TASK GOAL
Work through the data below and state how many lines contain "entry", giving that number alone.

Saved entries
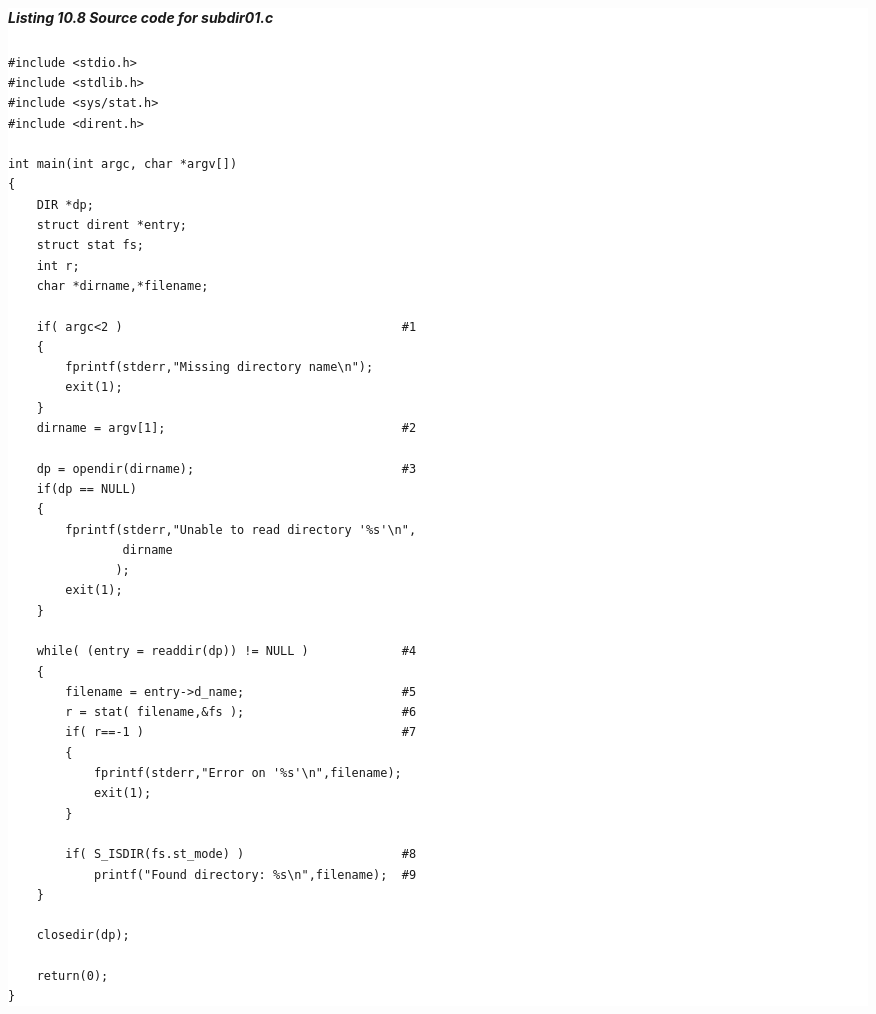 ##### Listing 10.8 Source code for subdir01.c

```
#include <stdio.h>
#include <stdlib.h>
#include <sys/stat.h>
#include <dirent.h>
 
int main(int argc, char *argv[])
{
    DIR *dp;
    struct dirent *entry;
    struct stat fs;
    int r;
    char *dirname,*filename;
 
    if( argc<2 )                                       #1
    {
        fprintf(stderr,"Missing directory name\n");
        exit(1);
    }
    dirname = argv[1];                                 #2
 
    dp = opendir(dirname);                             #3
    if(dp == NULL)
    {
        fprintf(stderr,"Unable to read directory '%s'\n",
                dirname
               );
        exit(1);
    }
 
    while( (entry = readdir(dp)) != NULL )             #4
    {
        filename = entry->d_name;                      #5
        r = stat( filename,&fs );                      #6
        if( r==-1 )                                    #7
        {
            fprintf(stderr,"Error on '%s'\n",filename);
            exit(1);
        }
 
        if( S_ISDIR(fs.st_mode) )                      #8
            printf("Found directory: %s\n",filename);  #9
    }
 
    closedir(dp);
 
    return(0);
}
```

RESPONSE BOX
3